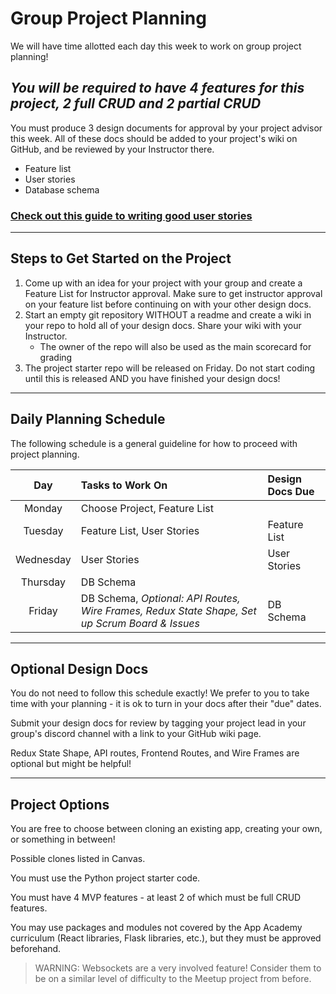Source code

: # Group Project Planning

We will have time allotted each day this week to work on group project planning!

## **_You will be required to have 4 features for this project, 2 full CRUD and 2 partial CRUD_**

You must produce 3 design documents for approval by your project advisor this week.  All of these docs should be added to your project's wiki on GitHub, and be reviewed by your Instructor there.

- Feature list
- User stories
- Database schema

### [Check out this guide to writing good user stories](https://github.com/seanrioux/user-story-examples)

---

## Steps to Get Started on the Project

1. Come up with an idea for your project with your group and create a Feature List for Instructor approval. Make sure to get instructor approval on your feature list before continuing on with your other design docs.
2. Start an empty git repository WITHOUT a readme and create a wiki in your repo to hold all of your design docs. Share your wiki with your Instructor.
   - The owner of the repo will also be used as the main scorecard for grading
3. The project starter repo will be released on Friday. Do not start coding until this is released AND you have finished your design docs!

---

## Daily Planning Schedule

The following schedule is a general guideline for how to proceed with project planning.

|    Day    | Tasks to Work On                                                                               | Design Docs Due |
| :-------: | :--------------------------------------------------------------------------------------------- | :-------------- |
|  Monday   | Choose Project, Feature List                                                                   |                 |
|  Tuesday  | Feature List, User Stories                                                                     | Feature List    |
| Wednesday | User Stories                                                                                   | User Stories    |
| Thursday  | DB Schema                                                                                      |                 |
|  Friday   | DB Schema, _Optional: API Routes, Wire Frames, Redux State Shape, Set up Scrum Board & Issues_ | DB Schema       |

---

## Optional Design Docs

You do not need to follow this schedule exactly! We prefer to you to take time with your planning - it is ok to turn in your docs after their "due" dates.

Submit your design docs for review by tagging your project lead in your group's discord channel with a link to your GitHub wiki page.

Redux State Shape, API routes, Frontend Routes, and Wire Frames are optional but might be helpful!

---

## Project Options

You are free to choose between cloning an existing app, creating your own, or something in between!

Possible clones listed in Canvas.

You must use the Python project starter code.

You must have 4 MVP features - at least 2 of which must be full CRUD features.

You may use packages and modules not covered by the App Academy curriculum (React libraries, Flask libraries, etc.), but they must be approved beforehand.

> WARNING: Websockets are a very involved feature! Consider them to be on a similar
> level of difficulty to the Meetup project from before.
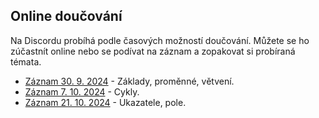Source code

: ## Online doučování

Na Discordu probíhá podle časových možností doučování.
Můžete se ho zúčastnít online nebo se podívat na záznam a zopakovat si probíraná témata.

- [Záznam 30. 9. 2024](https://www.youtube.com/watch?v=vPB8vOH_8Fs) - Základy, proměnné, větvení.
- [Záznam 7. 10. 2024](https://www.youtube.com/watch?v=vsAFPwSbKy0) - Cykly.
- [Záznam 21. 10. 2024](https://www.youtube.com/watch?v=wnylMcLd6sY) - Ukazatele, pole.
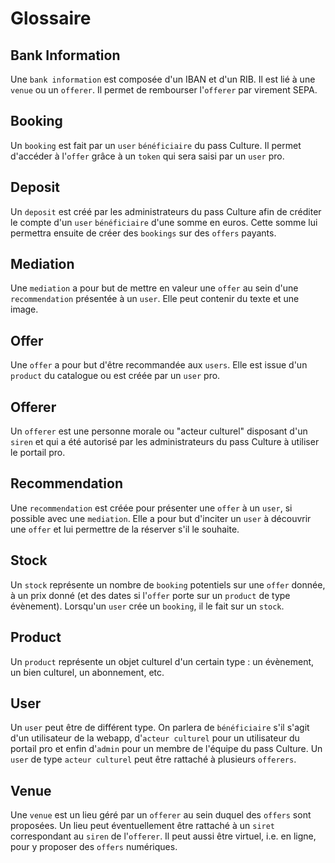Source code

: # Glossaire

## Bank Information

Une `bank information` est composée d'un IBAN et d'un RIB. Il est lié à une `venue` ou un `offerer`.
Il permet de rembourser l'`offerer` par virement SEPA.

## Booking

Un `booking` est fait par un `user` `bénéficiaire` du pass Culture.
Il permet d'accéder à l'`offer` grâce à un `token` qui sera saisi par un `user` pro.

## Deposit

Un `deposit` est créé par les administrateurs du pass Culture afin de créditer le compte 
d'un `user` `bénéficiaire` d'une somme en euros. Cette somme lui permettra ensuite de 
créer des `bookings` sur des `offers` payants.

## Mediation

Une `mediation` a pour but de mettre en valeur une `offer` au sein d'une `recommendation` 
présentée à un `user`. Elle peut contenir du texte et une image.

## Offer

Une `offer` a pour but d'être recommandée aux `users`. Elle est issue d'un `product` du catalogue ou 
est créée par un `user` pro.

## Offerer

Un `offerer` est une personne morale ou "acteur culturel" disposant d'un `siren` et qui a été autorisé par 
les administrateurs du pass Culture à utiliser le portail pro.

## Recommendation

Une `recommendation` est créée pour présenter une `offer` à un `user`, si possible avec une `mediation`.
Elle a pour but d'inciter un `user` à découvrir une `offer` et lui permettre de la réserver s'il le souhaite.

## Stock

Un `stock` représente un nombre de `booking` potentiels sur une `offer` donnée, à un prix donné 
(et des dates si l'`offer` porte sur un `product` de type évènement). Lorsqu'un `user` crée 
un `booking`, il le fait sur un `stock`.

## Product

Un `product` représente un objet culturel d'un certain type : un évènement, un bien culturel, un abonnement, etc.

## User

Un `user` peut être de différent type. On parlera de `bénéficiaire` s'il s'agit d'un utilisateur 
de la webapp, d'`acteur culturel` pour un utilisateur du portail pro et enfin d'`admin` 
pour un membre de l'équipe du pass Culture.
Un `user` de type `acteur culturel` peut être rattaché à plusieurs `offerers`.

## Venue

Une `venue` est un lieu géré par un `offerer` au sein duquel des `offers` sont proposées. Un lieu
peut éventuellement être rattaché à un `siret` correspondant au `siren` de l'`offerer`. Il peut
aussi être virtuel, i.e. en ligne, pour y proposer des `offers` numériques.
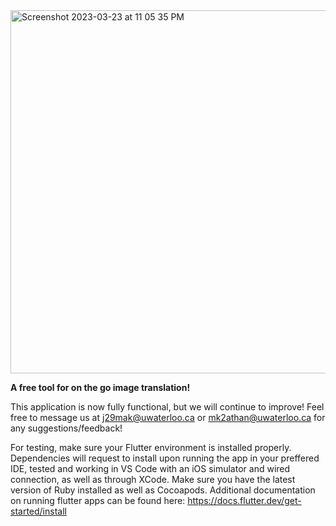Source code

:<img width="581" alt="Screenshot 2023-03-23 at 11 05 35 PM" src="https://user-images.githubusercontent.com/72089606/227413935-c8f33d9e-1685-413a-8a1d-1e34fe578477.png">

**A free tool for on the go image translation!**

This application is now fully functional, but we will continue to improve! Feel free to message us at j29mak@uwaterloo.ca or mk2athan@uwaterloo.ca for any suggestions/feedback!

For testing, make sure your Flutter environment is installed properly. Dependencies will request to install upon running the app in your preffered IDE, tested and working in VS Code with an iOS simulator and wired connection, as well as through XCode. Make sure you have the latest version of Ruby installed as well as Cocoapods. Additional documentation on running flutter apps can be found here: https://docs.flutter.dev/get-started/install

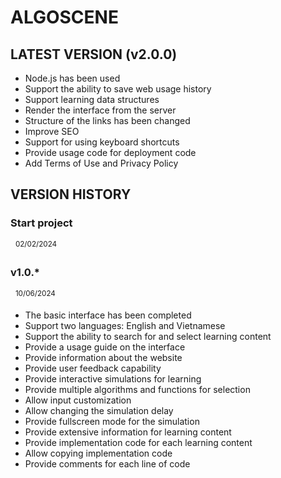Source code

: # ALGOSCENE

## LATEST VERSION (v2.0.0)

-   Node.js has been used
-   Support the ability to save web usage history
-   Support learning data structures
-   Render the interface from the server
-   Structure of the links has been changed
-   Improve SEO
-   Support for using keyboard shortcuts
-   Provide usage code for deployment code
-   Add Terms of Use and Privacy Policy

## VERSION HISTORY

### Start project

&nbsp;&nbsp;<sup>02/02/2024</sup>

### v1.0.\*

&nbsp;&nbsp;<sup>10/06/2024</sup>

-   The basic interface has been completed
-   Support two languages: English and Vietnamese
-   Support the ability to search for and select learning content
-   Provide a usage guide on the interface
-   Provide information about the website
-   Provide user feedback capability
-   Provide interactive simulations for learning
-   Provide multiple algorithms and functions for selection
-   Allow input customization
-   Allow changing the simulation delay
-   Provide fullscreen mode for the simulation
-   Provide extensive information for learning content
-   Provide implementation code for each learning content
-   Allow copying implementation code
-   Provide comments for each line of code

-*-

* [TASK STATEMENT]: Using the data above, extract exactly the lines from the one that holds "s'agit d'un utilisateur" to the one that holds "peut éventuellement être", both ends included, and no others.

* [WORKED SOLUTION]:
Un `user` peut être de différent type. On parlera de `bénéficiaire` s'il s'agit d'un utilisateur 
de la webapp, d'`acteur culturel` pour un utilisateur du portail pro et enfin d'`admin` 
pour un membre de l'équipe du pass Culture.
Un `user` de type `acteur culturel` peut être rattaché à plusieurs `offerers`.

## Venue

Une `venue` est un lieu géré par un `offerer` au sein duquel des `offers` sont proposées. Un lieu
peut éventuellement être rattaché à un `siret` correspondant au `siren` de l'`offerer`. Il peut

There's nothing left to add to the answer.